Work to be completed: Setting pictures aside, output exactly the lines from the start of the records to the line with "connect to an specific login node.", that line included.

Raw data:
<<<<

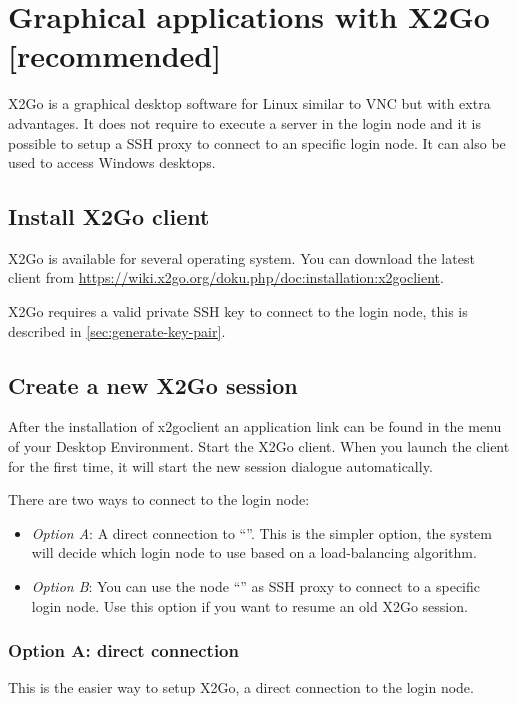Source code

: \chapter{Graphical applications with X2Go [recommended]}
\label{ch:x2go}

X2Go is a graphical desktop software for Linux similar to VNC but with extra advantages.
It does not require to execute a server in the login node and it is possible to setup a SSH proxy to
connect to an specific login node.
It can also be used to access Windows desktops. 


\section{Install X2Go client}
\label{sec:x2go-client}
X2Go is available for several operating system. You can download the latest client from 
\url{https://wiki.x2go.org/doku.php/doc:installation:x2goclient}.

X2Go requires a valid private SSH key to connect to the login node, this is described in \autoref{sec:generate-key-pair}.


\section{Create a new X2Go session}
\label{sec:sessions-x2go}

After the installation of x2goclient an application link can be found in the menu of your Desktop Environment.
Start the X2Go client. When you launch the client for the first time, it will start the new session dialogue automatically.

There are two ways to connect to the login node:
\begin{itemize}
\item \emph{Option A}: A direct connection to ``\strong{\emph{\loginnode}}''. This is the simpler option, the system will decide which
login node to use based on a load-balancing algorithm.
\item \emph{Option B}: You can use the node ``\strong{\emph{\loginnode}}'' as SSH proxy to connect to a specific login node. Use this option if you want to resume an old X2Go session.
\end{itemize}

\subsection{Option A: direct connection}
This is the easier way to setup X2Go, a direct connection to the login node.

>>>>

Response below:
Source code

: \chapter{Graphical applications with X2Go [recommended]}
\label{ch:x2go}

X2Go is a graphical desktop software for Linux similar to VNC but with extra advantages.
It does not require to execute a server in the login node and it is possible to setup a SSH proxy to
connect to an specific login node.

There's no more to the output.